Writing a will is essential, and you should not try to do it yourself. Instead, hire an experienced estate planning lawyer. Along with this, keep these items in mind.
Plan for Every Scenario. When doing your estate planning, consider the various scenarios and contingencies that can happen after you’re gone. A well prepared will includes when and where you want your assets to go. Be wise in how to distribute your assets, to whom they will be going and the timing.
Family Dynamics. You must be very specific when drafting up a will, especially if family circumstances are unique, such when there are children from previous marriages who aren’t legally adopted by a spouse. They could be disinherited. Work with an attorney to make sure they receive what you intend with specific details. If you and your partner aren’t legally married, your significant other could find himself or herself disinherited from your assets after you’re dead.
Designating Your Children’s Guardian. If you don’t name a guardian for your children (in cases of either single parenthood or where both parents pass away), the state will determine who gets your children.

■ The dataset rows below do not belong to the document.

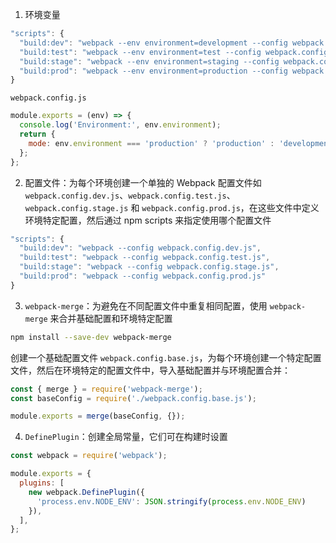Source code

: 1. 环境变量

```js
"scripts": {
  "build:dev": "webpack --env environment=development --config webpack.config.js",
  "build:test": "webpack --env environment=test --config webpack.config.js",
  "build:stage": "webpack --env environment=staging --config webpack.config.js",
  "build:prod": "webpack --env environment=production --config webpack.config.js"
}
```

`webpack.config.js`

```js
module.exports = (env) => {
  console.log('Environment:', env.environment);
  return {
    mode: env.environment === 'production' ? 'production' : 'development',
  };
};
```

2. 配置文件：为每个环境创建一个单独的 Webpack 配置文件如 `webpack.config.dev.js`、`webpack.config.test.js`、`webpack.config.stage.js` 和 `webpack.config.prod.js`，在这些文件中定义环境特定配置，然后通过 npm scripts 来指定使用哪个配置文件

```js
"scripts": {
  "build:dev": "webpack --config webpack.config.dev.js",
  "build:test": "webpack --config webpack.config.test.js",
  "build:stage": "webpack --config webpack.config.stage.js",
  "build:prod": "webpack --config webpack.config.prod.js"
}
```

3. `webpack-merge`：为避免在不同配置文件中重复相同配置，使用 `webpack-merge` 来合并基础配置和环境特定配置

```bash
npm install --save-dev webpack-merge
```

创建一个基础配置文件 `webpack.config.base.js`，为每个环境创建一个特定配置文件，然后在环境特定的配置文件中，导入基础配置并与环境配置合并：

```js
const { merge } = require('webpack-merge');
const baseConfig = require('./webpack.config.base.js');

module.exports = merge(baseConfig, {});
```

4. `DefinePlugin`：创建全局常量，它们可在构建时设置

```js
const webpack = require('webpack');

module.exports = {
  plugins: [
    new webpack.DefinePlugin({
      'process.env.NODE_ENV': JSON.stringify(process.env.NODE_ENV)
    }),
  ],
};
```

Specificity. Your will is a chance to say who gets what. If you want your brother to get the baseball card collection, you should write it down in your will or it’s not enforceable. In some states, you can attach a written list of these personal items to your will.
Health Care. Begin planning your will when you’re healthy so that, in the event of disaster, you will have a financial power of attorney and a health care agent in place. If you become too ill to make decisions yourself, you’ll need to appoint someone to make those decisions for you.
Rules for Minors. Minors can own property, but they’ll have no control over it until they turn 18. If parents leave their home to their minor child, the surviving spouse will have issues if they want to sell it. Likewise, if a child is named the beneficiary of a life insurance policy, IRA, or 401(k), those assets will go into a protected account.
Don’t Do It Yourself. This cannot be emphasized enough. It’s tempting to create a will from a generic form online. But this may be a recipe for disaster. If your will is drafted poorly, your family will suffer the consequences. Generic forms found online are just that—generic. Families are not generic. Work with an experienced estate planning attorney to help you with what can be a complex process.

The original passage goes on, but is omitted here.